- _Problem details_: Produce again, without any change, the lines running from the one with "### 1. 保证对象的安全发布" through the final line of the data below, and only those.

──────── Provided records

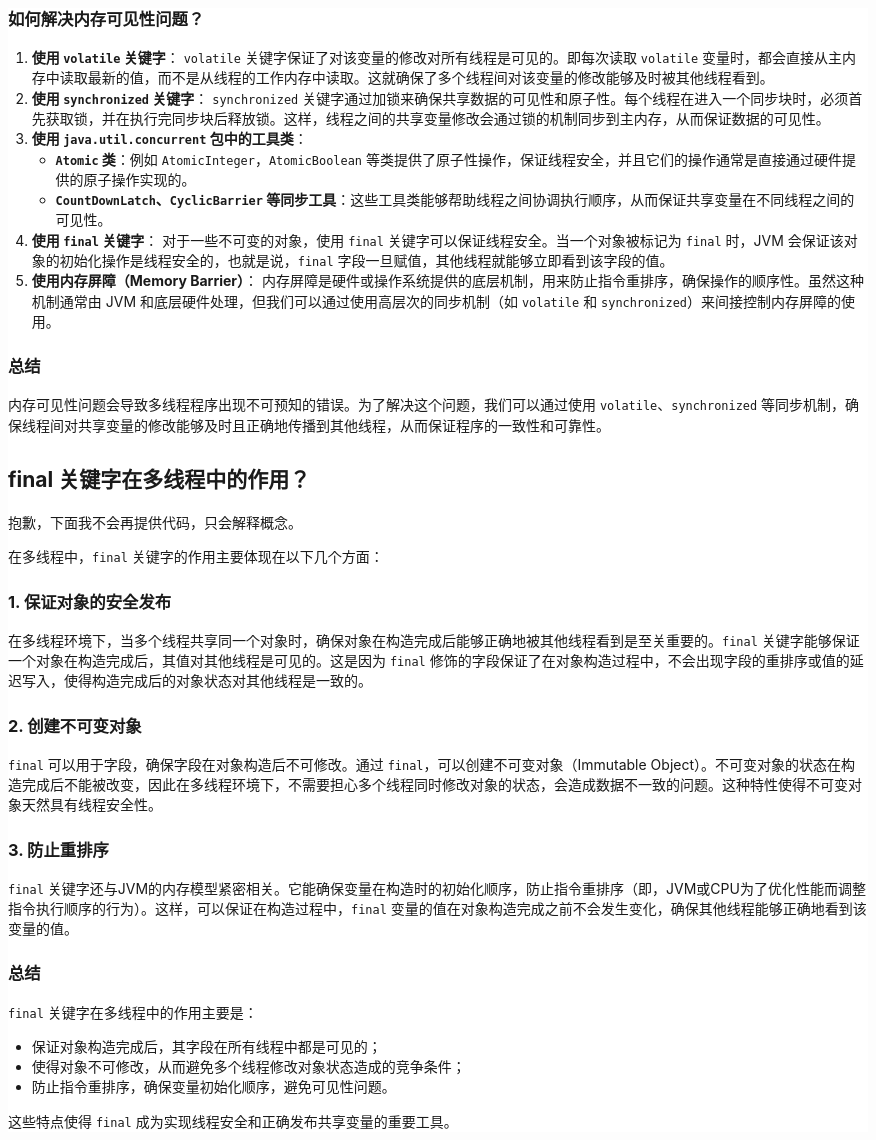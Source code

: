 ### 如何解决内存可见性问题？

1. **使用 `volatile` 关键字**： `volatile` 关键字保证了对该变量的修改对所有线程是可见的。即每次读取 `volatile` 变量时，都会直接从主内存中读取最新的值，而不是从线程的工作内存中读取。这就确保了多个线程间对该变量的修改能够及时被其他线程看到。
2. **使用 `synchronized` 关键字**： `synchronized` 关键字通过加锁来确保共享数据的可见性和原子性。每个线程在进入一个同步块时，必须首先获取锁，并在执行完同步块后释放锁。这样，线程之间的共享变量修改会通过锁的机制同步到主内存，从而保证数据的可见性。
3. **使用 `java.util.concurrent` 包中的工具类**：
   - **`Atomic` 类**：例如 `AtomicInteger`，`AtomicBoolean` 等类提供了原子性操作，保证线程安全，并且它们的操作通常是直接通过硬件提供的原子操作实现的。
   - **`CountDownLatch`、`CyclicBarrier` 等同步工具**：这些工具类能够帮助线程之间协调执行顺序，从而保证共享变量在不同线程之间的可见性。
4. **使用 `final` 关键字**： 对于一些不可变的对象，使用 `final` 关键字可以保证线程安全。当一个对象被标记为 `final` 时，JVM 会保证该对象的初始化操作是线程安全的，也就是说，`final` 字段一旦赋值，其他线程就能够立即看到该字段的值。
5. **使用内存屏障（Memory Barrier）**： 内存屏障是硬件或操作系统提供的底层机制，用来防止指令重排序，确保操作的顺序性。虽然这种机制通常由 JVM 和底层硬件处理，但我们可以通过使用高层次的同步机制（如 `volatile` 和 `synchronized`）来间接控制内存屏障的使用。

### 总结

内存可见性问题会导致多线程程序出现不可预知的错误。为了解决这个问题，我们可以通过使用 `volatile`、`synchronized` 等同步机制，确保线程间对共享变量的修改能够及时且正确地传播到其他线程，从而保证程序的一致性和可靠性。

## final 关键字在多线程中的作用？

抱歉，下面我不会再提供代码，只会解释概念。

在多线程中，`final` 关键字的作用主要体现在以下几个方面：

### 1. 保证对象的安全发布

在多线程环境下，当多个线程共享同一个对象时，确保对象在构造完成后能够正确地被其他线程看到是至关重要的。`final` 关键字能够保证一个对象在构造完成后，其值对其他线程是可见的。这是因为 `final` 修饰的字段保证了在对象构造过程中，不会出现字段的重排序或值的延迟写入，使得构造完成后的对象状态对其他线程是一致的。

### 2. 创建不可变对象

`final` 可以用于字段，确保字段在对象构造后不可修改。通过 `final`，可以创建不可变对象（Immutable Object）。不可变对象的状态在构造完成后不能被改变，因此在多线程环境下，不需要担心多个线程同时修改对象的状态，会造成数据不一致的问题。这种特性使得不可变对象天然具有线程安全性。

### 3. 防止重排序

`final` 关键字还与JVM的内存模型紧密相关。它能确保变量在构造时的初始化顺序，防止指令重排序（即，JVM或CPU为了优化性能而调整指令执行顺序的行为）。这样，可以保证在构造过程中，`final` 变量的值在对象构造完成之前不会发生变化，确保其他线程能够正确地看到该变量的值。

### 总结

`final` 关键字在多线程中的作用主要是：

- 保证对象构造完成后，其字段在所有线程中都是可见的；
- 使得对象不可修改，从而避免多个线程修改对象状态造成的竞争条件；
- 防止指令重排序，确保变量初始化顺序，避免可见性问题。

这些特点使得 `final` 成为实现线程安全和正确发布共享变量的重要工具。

────────────────

- _Solution below_:
### 1. 保证对象的安全发布

在多线程环境下，当多个线程共享同一个对象时，确保对象在构造完成后能够正确地被其他线程看到是至关重要的。`final` 关键字能够保证一个对象在构造完成后，其值对其他线程是可见的。这是因为 `final` 修饰的字段保证了在对象构造过程中，不会出现字段的重排序或值的延迟写入，使得构造完成后的对象状态对其他线程是一致的。

### 2. 创建不可变对象

`final` 可以用于字段，确保字段在对象构造后不可修改。通过 `final`，可以创建不可变对象（Immutable Object）。不可变对象的状态在构造完成后不能被改变，因此在多线程环境下，不需要担心多个线程同时修改对象的状态，会造成数据不一致的问题。这种特性使得不可变对象天然具有线程安全性。

### 3. 防止重排序

`final` 关键字还与JVM的内存模型紧密相关。它能确保变量在构造时的初始化顺序，防止指令重排序（即，JVM或CPU为了优化性能而调整指令执行顺序的行为）。这样，可以保证在构造过程中，`final` 变量的值在对象构造完成之前不会发生变化，确保其他线程能够正确地看到该变量的值。

### 总结

`final` 关键字在多线程中的作用主要是：

- 保证对象构造完成后，其字段在所有线程中都是可见的；
- 使得对象不可修改，从而避免多个线程修改对象状态造成的竞争条件；
- 防止指令重排序，确保变量初始化顺序，避免可见性问题。

这些特点使得 `final` 成为实现线程安全和正确发布共享变量的重要工具。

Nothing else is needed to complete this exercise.